• **INSTRUCTIONS TO FOLLOW**
Look through the entries below and show every line containing the word "impacts".

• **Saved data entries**
=== Begin Enclosure ===

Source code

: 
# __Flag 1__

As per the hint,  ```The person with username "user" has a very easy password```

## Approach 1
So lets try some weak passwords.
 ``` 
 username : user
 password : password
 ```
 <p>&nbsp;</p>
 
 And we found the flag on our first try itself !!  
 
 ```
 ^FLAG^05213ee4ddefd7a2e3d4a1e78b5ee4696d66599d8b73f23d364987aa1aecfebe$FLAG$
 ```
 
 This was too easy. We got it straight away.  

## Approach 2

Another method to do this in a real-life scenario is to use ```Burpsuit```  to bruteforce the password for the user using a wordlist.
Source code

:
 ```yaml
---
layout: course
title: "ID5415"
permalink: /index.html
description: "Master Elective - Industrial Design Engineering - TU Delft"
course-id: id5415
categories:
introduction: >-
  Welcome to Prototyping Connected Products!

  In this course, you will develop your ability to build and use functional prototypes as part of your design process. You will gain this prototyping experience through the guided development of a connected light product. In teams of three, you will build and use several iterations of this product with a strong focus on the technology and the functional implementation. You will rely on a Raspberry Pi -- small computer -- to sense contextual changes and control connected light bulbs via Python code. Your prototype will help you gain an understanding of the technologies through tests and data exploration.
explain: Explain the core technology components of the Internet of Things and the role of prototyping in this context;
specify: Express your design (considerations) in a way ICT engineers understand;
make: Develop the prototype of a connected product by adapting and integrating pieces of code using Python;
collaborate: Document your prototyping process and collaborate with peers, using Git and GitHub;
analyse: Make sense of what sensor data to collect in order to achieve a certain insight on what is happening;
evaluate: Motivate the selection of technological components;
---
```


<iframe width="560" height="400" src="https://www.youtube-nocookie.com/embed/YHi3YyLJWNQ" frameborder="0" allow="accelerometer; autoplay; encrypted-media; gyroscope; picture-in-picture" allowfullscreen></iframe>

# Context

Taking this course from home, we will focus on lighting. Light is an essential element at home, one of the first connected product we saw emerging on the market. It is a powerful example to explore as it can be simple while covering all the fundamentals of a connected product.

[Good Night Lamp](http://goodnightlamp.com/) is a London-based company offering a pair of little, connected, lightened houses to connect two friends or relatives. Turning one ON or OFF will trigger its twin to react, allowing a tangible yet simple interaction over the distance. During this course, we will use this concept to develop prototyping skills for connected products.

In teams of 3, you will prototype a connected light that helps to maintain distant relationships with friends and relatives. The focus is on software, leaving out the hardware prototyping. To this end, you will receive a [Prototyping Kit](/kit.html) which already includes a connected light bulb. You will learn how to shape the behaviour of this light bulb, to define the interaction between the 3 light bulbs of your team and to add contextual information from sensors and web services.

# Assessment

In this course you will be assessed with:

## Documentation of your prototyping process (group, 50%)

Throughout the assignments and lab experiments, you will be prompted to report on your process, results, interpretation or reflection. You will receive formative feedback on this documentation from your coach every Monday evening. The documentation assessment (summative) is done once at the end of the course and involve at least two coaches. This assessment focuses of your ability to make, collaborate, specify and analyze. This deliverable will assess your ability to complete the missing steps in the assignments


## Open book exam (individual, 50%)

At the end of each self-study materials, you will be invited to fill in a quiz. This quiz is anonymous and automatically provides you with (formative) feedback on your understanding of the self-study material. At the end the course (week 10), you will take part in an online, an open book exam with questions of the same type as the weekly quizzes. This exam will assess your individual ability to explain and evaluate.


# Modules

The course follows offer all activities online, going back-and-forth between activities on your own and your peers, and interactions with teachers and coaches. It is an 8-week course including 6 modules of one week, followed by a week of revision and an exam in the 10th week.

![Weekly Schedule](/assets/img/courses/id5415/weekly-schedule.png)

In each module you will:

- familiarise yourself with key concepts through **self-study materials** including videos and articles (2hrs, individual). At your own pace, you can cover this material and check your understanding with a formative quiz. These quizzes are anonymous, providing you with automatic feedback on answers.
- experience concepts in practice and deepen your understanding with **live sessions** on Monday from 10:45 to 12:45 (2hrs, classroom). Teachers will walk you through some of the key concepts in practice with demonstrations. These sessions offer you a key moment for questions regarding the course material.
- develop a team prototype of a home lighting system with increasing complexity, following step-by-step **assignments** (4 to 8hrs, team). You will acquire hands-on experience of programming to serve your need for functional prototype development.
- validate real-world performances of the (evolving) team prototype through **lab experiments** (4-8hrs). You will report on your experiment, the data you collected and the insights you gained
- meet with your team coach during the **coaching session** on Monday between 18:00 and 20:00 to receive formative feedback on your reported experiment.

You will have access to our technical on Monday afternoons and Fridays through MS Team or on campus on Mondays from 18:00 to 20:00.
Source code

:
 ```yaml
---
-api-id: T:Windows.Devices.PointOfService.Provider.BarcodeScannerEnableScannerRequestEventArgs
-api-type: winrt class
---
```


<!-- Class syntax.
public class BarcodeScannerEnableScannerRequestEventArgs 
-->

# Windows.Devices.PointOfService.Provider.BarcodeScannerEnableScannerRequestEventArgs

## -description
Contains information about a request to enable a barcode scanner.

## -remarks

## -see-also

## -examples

=== End Enclosure ===
=== Begin Enclosure ===

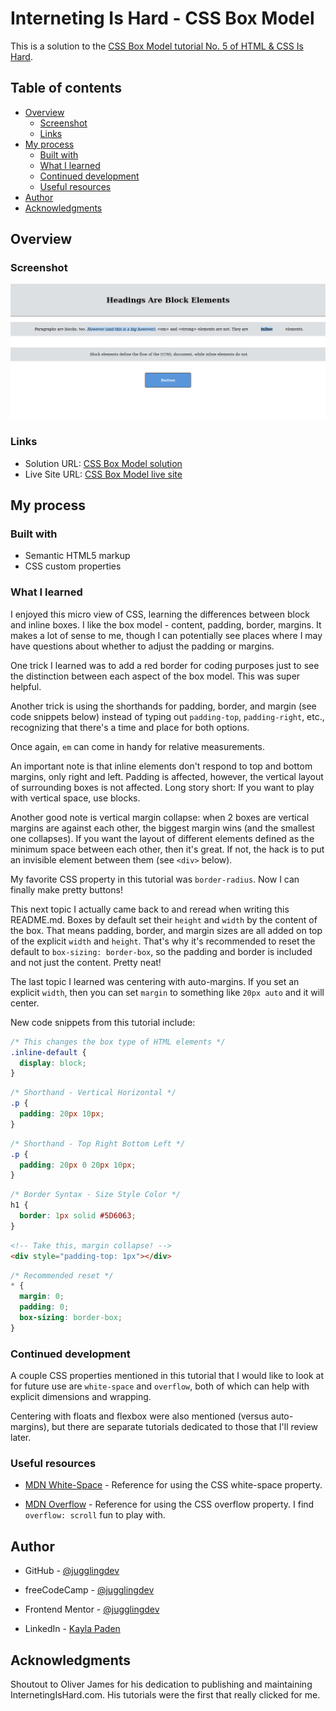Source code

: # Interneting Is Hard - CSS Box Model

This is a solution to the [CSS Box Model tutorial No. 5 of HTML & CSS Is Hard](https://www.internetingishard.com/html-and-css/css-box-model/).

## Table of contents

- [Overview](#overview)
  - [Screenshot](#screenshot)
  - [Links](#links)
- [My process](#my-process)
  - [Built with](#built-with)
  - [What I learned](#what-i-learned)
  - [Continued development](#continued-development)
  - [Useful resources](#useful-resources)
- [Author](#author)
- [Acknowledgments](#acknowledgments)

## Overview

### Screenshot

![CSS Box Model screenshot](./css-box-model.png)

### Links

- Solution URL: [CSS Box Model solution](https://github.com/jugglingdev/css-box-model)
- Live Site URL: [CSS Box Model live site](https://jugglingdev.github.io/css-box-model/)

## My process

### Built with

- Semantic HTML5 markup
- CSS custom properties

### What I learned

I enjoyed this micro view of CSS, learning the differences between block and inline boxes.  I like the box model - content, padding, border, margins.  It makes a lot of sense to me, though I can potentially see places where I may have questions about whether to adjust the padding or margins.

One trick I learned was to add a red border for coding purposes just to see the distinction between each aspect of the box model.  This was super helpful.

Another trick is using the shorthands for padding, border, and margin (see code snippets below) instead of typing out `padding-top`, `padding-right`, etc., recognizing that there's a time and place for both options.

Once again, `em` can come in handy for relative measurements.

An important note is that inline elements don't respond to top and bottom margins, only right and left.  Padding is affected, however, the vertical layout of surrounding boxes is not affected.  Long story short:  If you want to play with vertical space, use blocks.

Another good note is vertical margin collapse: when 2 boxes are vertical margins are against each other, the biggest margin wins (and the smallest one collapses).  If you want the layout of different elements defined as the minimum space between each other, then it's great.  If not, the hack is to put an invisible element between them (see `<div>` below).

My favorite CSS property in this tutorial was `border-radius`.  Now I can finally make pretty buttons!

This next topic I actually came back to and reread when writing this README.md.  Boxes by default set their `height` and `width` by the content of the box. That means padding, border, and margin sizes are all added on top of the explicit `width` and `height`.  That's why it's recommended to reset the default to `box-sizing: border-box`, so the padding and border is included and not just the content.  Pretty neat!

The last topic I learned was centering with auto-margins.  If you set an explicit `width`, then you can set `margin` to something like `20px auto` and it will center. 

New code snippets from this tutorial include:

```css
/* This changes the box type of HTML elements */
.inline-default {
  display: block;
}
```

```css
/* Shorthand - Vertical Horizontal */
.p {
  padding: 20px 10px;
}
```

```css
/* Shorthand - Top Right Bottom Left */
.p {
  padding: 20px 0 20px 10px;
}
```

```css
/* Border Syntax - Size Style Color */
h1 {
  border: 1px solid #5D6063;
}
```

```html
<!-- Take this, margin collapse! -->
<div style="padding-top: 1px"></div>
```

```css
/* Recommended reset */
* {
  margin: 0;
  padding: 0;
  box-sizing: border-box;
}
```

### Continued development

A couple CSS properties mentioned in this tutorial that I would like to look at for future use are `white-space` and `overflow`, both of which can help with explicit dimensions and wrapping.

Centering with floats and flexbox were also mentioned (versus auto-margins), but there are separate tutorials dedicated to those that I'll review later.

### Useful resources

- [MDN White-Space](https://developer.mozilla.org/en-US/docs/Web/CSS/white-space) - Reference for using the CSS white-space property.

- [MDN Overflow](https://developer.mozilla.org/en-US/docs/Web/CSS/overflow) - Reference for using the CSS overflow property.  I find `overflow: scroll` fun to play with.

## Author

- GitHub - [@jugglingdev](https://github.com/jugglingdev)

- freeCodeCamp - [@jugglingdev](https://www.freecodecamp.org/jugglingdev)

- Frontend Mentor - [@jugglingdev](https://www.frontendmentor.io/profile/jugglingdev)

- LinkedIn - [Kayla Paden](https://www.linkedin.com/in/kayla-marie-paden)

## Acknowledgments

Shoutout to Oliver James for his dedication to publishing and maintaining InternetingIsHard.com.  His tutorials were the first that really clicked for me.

=== End Enclosure ===
=== Begin Enclosure ===

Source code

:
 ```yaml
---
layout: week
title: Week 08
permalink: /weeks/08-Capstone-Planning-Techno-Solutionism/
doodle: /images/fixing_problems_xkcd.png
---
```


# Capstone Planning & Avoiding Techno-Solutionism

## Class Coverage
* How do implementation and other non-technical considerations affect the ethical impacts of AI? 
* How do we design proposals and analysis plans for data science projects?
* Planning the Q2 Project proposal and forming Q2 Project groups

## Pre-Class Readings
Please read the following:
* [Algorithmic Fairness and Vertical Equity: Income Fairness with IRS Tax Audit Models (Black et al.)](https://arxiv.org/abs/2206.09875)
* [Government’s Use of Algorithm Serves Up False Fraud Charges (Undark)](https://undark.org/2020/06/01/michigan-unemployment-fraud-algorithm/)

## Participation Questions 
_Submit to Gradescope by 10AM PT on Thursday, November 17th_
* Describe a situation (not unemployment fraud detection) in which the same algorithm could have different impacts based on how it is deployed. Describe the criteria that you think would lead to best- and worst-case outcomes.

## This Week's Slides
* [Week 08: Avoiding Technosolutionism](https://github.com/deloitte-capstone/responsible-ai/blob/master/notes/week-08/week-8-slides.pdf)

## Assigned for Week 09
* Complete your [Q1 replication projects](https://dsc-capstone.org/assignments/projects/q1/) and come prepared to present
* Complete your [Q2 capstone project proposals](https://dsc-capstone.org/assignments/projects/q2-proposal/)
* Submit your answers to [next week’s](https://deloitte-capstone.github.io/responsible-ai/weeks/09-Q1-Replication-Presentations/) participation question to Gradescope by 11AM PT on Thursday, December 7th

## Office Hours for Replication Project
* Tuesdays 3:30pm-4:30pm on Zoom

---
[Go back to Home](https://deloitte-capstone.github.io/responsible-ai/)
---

=== End Enclosure ===

• **REPLY**
* How do implementation and other non-technical considerations affect the ethical impacts of AI? 
* Describe a situation (not unemployment fraud detection) in which the same algorithm could have different impacts based on how it is deployed. Describe the criteria that you think would lead to best- and worst-case outcomes.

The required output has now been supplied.